(Items from a data source)
************

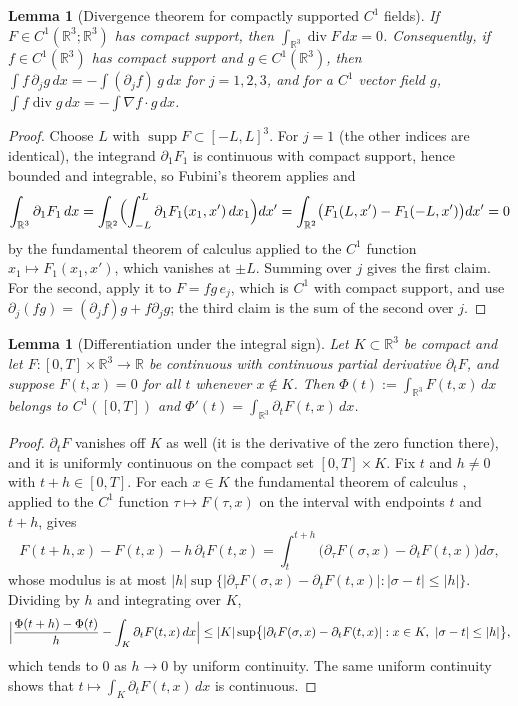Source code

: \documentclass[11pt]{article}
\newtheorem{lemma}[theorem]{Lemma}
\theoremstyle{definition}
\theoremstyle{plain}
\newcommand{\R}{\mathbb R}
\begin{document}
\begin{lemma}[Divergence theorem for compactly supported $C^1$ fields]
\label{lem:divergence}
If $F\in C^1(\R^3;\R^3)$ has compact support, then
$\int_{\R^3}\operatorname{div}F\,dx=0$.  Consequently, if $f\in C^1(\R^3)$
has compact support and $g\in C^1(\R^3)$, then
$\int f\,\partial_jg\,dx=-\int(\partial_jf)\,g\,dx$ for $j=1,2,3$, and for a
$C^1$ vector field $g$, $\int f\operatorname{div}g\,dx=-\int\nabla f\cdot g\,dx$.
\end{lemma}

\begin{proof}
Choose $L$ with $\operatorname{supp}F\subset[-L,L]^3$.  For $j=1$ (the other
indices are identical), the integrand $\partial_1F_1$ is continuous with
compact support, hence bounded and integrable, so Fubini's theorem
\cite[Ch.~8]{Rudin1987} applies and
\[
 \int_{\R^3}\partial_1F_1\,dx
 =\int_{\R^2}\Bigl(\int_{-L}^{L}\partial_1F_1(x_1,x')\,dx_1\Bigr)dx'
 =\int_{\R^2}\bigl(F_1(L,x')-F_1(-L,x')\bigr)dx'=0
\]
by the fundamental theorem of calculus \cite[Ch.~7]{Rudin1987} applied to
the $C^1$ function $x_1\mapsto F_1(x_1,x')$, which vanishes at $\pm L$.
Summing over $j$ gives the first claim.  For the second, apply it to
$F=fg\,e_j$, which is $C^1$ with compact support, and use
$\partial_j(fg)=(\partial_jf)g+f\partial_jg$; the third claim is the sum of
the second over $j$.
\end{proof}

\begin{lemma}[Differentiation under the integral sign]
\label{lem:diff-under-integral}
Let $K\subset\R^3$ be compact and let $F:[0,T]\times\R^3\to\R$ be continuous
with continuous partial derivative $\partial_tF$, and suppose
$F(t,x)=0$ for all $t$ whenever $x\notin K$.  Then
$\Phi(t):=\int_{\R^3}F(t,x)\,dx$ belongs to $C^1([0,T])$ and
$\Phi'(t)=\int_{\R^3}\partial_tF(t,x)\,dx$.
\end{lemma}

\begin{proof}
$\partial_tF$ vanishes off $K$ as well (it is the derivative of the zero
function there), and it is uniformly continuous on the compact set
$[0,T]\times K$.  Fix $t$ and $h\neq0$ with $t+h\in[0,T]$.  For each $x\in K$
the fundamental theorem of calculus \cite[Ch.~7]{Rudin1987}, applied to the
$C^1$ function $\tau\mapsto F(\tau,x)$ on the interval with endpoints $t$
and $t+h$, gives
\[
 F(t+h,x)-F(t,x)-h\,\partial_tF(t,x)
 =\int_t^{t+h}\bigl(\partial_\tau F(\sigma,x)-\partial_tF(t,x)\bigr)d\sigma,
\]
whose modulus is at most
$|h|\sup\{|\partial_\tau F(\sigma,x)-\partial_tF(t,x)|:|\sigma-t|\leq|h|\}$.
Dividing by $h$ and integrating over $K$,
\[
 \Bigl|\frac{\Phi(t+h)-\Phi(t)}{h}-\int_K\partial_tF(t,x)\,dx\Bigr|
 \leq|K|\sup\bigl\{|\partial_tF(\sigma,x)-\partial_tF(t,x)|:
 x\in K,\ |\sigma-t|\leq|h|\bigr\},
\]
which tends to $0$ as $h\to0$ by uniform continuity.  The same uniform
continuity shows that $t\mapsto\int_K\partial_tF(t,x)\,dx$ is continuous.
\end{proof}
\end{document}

************

**EXERCISE OBJECTIVE**
Only the lines that hold the word "function" are wanted; each should be pulled from the records.

**RESPONSE TO THIS EXERCISE**
the $C^1$ function $x_1\mapsto F_1(x_1,x')$, which vanishes at $\pm L$.
function there), and it is uniformly continuous on the compact set
$C^1$ function $\tau\mapsto F(\tau,x)$ on the interval with endpoints $t$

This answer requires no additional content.